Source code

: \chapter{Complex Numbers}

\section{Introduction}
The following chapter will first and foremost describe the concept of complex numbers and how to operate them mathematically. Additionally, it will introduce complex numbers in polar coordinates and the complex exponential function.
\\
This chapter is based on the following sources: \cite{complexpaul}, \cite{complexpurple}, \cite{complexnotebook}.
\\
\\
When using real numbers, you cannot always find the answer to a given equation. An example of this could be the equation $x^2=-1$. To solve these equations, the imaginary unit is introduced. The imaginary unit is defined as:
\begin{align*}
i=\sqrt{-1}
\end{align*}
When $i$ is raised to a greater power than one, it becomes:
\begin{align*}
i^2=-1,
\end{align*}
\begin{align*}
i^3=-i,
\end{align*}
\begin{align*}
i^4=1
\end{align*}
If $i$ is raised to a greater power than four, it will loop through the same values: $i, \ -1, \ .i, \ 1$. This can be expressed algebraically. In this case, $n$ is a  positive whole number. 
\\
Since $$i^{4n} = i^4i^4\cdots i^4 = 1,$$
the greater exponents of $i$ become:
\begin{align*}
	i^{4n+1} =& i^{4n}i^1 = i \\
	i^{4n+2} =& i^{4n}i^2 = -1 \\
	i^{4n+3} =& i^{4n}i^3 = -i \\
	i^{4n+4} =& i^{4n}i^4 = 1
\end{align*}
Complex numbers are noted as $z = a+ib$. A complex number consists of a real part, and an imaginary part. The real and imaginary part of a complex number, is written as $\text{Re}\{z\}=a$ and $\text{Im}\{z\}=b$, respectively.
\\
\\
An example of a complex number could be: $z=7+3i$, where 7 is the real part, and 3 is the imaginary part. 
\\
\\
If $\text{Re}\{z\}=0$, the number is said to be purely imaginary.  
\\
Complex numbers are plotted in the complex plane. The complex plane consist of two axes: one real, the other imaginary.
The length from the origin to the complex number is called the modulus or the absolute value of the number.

THE TASK: Pull together all lines from the data that mention the word "chapter".

SOLUTION TO THE EXERCISE:
: \chapter{Complex Numbers}
The following chapter will first and foremost describe the concept of complex numbers and how to operate them mathematically. Additionally, it will introduce complex numbers in polar coordinates and the complex exponential function.
This chapter is based on the following sources: \cite{complexpaul}, \cite{complexpurple}, \cite{complexnotebook}.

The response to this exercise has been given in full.